Friday, November 15, 2013

Ch-Ch-Ch-Ch-Changes



So, it's been awhile.

I've moved on from the restaurant industry, finally.  I still pull a shift here and there, just cause it's fun -- I like it.  I'm thinking about changing this now, from a humor blog into "This is whatever I want it to be."

I think this is a great idea.  I may take up photography.  That has always appealed to me, and my 10th grade Journalism teacher told me I had a good eye.  Why not?

I'll still make with the funny on occasion, but I myself need a creative outlet.

For now though, I think it's time to resurrect and restructure.  I'll see what I can pull out of my pasty white ass this weekend.


Thursday, January 6, 2011

Serving, Bull-Dykes, and You.

So, in my profession, there is a appropriate way to deliver food to the table, and it is as follows:

Children first, then oldest to youngest woman, then youngest to oldest man.
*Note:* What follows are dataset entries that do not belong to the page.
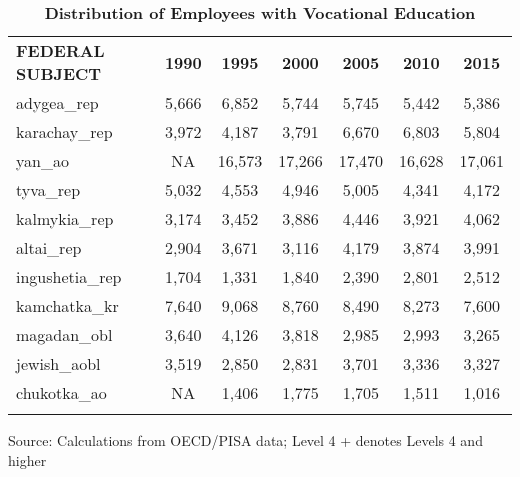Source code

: \documentclass[alpha-refs,fleqn]{wiley-article_p2}
\begin{document}
\setcounter{table}{1} 
\renewcommand{\thetable}{A\arabic{table}}
\smaller
\begin{table}[h]
\caption{\textbf{Distribution of Employees with Vocational Education}}\label{table:a1}
\begin{threeparttable}
\setlength{\tabcolsep}{5pt}
\renewcommand{\arraystretch}{1.25}
\begin{tabular}{p{5.5cm}cccccc}
\rowcolor{grey!30} 
\textbf{FEDERAL SUBJECT}	&	\textbf{1990}	&	\textbf{1995}	&	\textbf{2000}	&	\textbf{2005}	&	\textbf{2010}	&	\textbf{2015} 	\\
adygea\_rep	&	5,666	&	6,852	&	5,744	&	5,745	&	5,442	&	5,386	\\
karachay\_rep	&	3,972	&	4,187	&	3,791	&	6,670	&	6,803	&	5,804	\\
yan\_ao	&	NA	&	16,573	&	17,266	&	17,470	&	16,628	&	17,061	\\
tyva\_rep	&	5,032	&	4,553	&	4,946	&	5,005	&	4,341	&	4,172	\\
kalmykia\_rep	&	3,174	&	3,452	&	3,886	&	4,446	&	3,921	&	4,062	\\
altai\_rep	&	2,904	&	3,671	&	3,116	&	4,179	&	3,874	&	3,991	\\
ingushetia\_rep	&	1,704	&	1,331	&	1,840	&	2,390	&	2,801	&	2,512	\\
kamchatka\_kr	&	7,640	&	9,068	&	8,760	&	8,490	&	8,273	&	7,600	\\
magadan\_obl	&	3,640	&	4,126	&	3,818	&	2,985	&	2,993	&	3,265	\\
jewish\_aobl	&	3,519	&	2,850	&	2,831	&	3,701	&	3,336	&	3,327	\\
chukotka\_ao	&	NA	&	1,406	&	1,775	&	1,705	&	1,511	&	1,016	\\
 	&	\hspace{4em}	&	\hspace{4em}	&	\hspace{4em}	&	\hspace{4em} &	\hspace{4em} &	\hspace{4em}	\\
\hline  %
\end{tabular}
\begin{tablenotes}
\item Source: Calculations from OECD/PISA data; Level 4 + denotes Levels 4 and higher
\end{tablenotes}
\end{threeparttable}
\vspace{4in}
\end{table}
\end{document}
Seems pretty simple right?

I thought so too. Apparently, that's not the case.

See, last night I was presented with a party of two. Two women, sitting very close to each other, enjoying the KU game on TV. One was.. well -- she wasn't particularly attractive, but at least she attempted femininity. The other? Dear sweet christ, this girl played with G.I. Joes, as a child. She probably wore a jockstrap too. I'm not the most manly man on the face of the planet, but this woman made me feel like a little bitch, just standing in her presence.

So that made me think: How does one handle the appropriate food delivery method?
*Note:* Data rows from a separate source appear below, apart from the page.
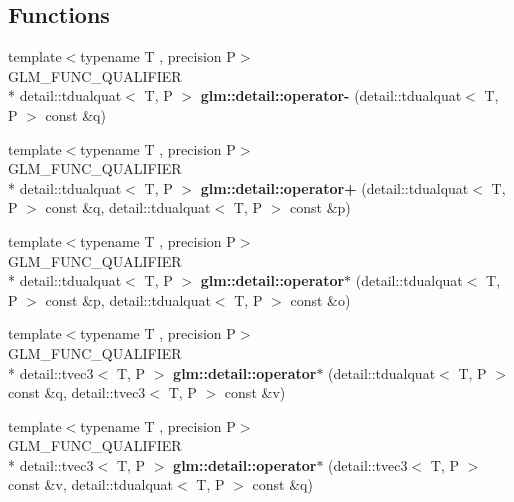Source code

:\subsection*{Functions}
\begin{DoxyCompactItemize}
\item 
\hypertarget{namespaceglm_1_1detail_ac0769b92455a8ce14af1079732197e93}{{\footnotesize template$<$typename T , precision P$>$ }\\G\-L\-M\-\_\-\-F\-U\-N\-C\-\_\-\-Q\-U\-A\-L\-I\-F\-I\-E\-R \\*
detail\-::tdualquat$<$ T, P $>$ {\bfseries glm\-::detail\-::operator-\/} (detail\-::tdualquat$<$ T, P $>$ const \&q)}\label{namespaceglm_1_1detail_ac0769b92455a8ce14af1079732197e93}

\item 
\hypertarget{namespaceglm_1_1detail_a5736e2e9b7b856b68da0042a2d80595e}{{\footnotesize template$<$typename T , precision P$>$ }\\G\-L\-M\-\_\-\-F\-U\-N\-C\-\_\-\-Q\-U\-A\-L\-I\-F\-I\-E\-R \\*
detail\-::tdualquat$<$ T, P $>$ {\bfseries glm\-::detail\-::operator+} (detail\-::tdualquat$<$ T, P $>$ const \&q, detail\-::tdualquat$<$ T, P $>$ const \&p)}\label{namespaceglm_1_1detail_a5736e2e9b7b856b68da0042a2d80595e}

\item 
\hypertarget{namespaceglm_1_1detail_a90cb650dadb13bab9ce166e26101afec}{{\footnotesize template$<$typename T , precision P$>$ }\\G\-L\-M\-\_\-\-F\-U\-N\-C\-\_\-\-Q\-U\-A\-L\-I\-F\-I\-E\-R \\*
detail\-::tdualquat$<$ T, P $>$ {\bfseries glm\-::detail\-::operator$\ast$} (detail\-::tdualquat$<$ T, P $>$ const \&p, detail\-::tdualquat$<$ T, P $>$ const \&o)}\label{namespaceglm_1_1detail_a90cb650dadb13bab9ce166e26101afec}

\item 
\hypertarget{namespaceglm_1_1detail_a6e71d3a7488f0259ece91fe7c40f18e7}{{\footnotesize template$<$typename T , precision P$>$ }\\G\-L\-M\-\_\-\-F\-U\-N\-C\-\_\-\-Q\-U\-A\-L\-I\-F\-I\-E\-R \\*
detail\-::tvec3$<$ T, P $>$ {\bfseries glm\-::detail\-::operator$\ast$} (detail\-::tdualquat$<$ T, P $>$ const \&q, detail\-::tvec3$<$ T, P $>$ const \&v)}\label{namespaceglm_1_1detail_a6e71d3a7488f0259ece91fe7c40f18e7}

\item 
\hypertarget{namespaceglm_1_1detail_a31e9bd1f164b5042e0bb0dddfb5d0d29}{{\footnotesize template$<$typename T , precision P$>$ }\\G\-L\-M\-\_\-\-F\-U\-N\-C\-\_\-\-Q\-U\-A\-L\-I\-F\-I\-E\-R \\*
detail\-::tvec3$<$ T, P $>$ {\bfseries glm\-::detail\-::operator$\ast$} (detail\-::tvec3$<$ T, P $>$ const \&v, detail\-::tdualquat$<$ T, P $>$ const \&q)}\label{namespaceglm_1_1detail_a31e9bd1f164b5042e0bb0dddfb5d0d29}


\end{DoxyCompactItemize}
Do you deliver to the "girl" first, then the dyke? Even though the dyke was obviously younger?

And if you DO deliver to the girl first, and the dyke has any experience in restaurants, will she be offended by you treating her as a man -- effectively blowing your tip?

In my case, I presented to the girl first, then the "man".. and it went alright. Strangely. I don't understand it, but hey.. what can you do?

----------------------------

Since its been awhile, I'll combine and tell you the story of the couple I had a few weeks ago.

The series of events went like this:

Man orders a double Captain and Coke. Woman orders Iced Tea.

I walk by the table and the dialogue between us got a little weird --

Him: She's pregnant!
Her: No I'm not.
Him: Yes she is! It's our first!
Her: Right....
Me: What does a server say in this situation?
Him: If you want a tip, you say congratulations!
Me: CONGRATULATIONS!

I mosey on over to another table, and talk to them for a bit. On my way back, I notice the man is almost done with his drink. Before I can ask him if he'd like another:

Him: Two more Captain and Cokes!
Me: You sure she's not pregnant?
Her: I'm drinking to celebrate not being knocked up.
Him: Oh she's pregnant as hell. That's why I'm getting her drunk.

What.
The.
Fuck.

Consequently, he bitched about the price of the booze when I delivered the check to him.

Asshat.

Saturday, November 13, 2010

Its been awhile

I discovered that there are very few things to continue to write about. You can only bitch so much.

Of course, tonight, I discover something that I neglected to bitch about previously.

When I'm cleaning your table, do NOT try to stack your plates on the plates I have in my hands. I have things very precariously perched, and your dumb ass will just end up wearing what's left of your food.

While I'm at it, do not attempt to take your food out of my hands, or off the tray I'm carrying. I don't need your help. I get paid to serve you. YOU pay me to serve you. So let me do my fucking job.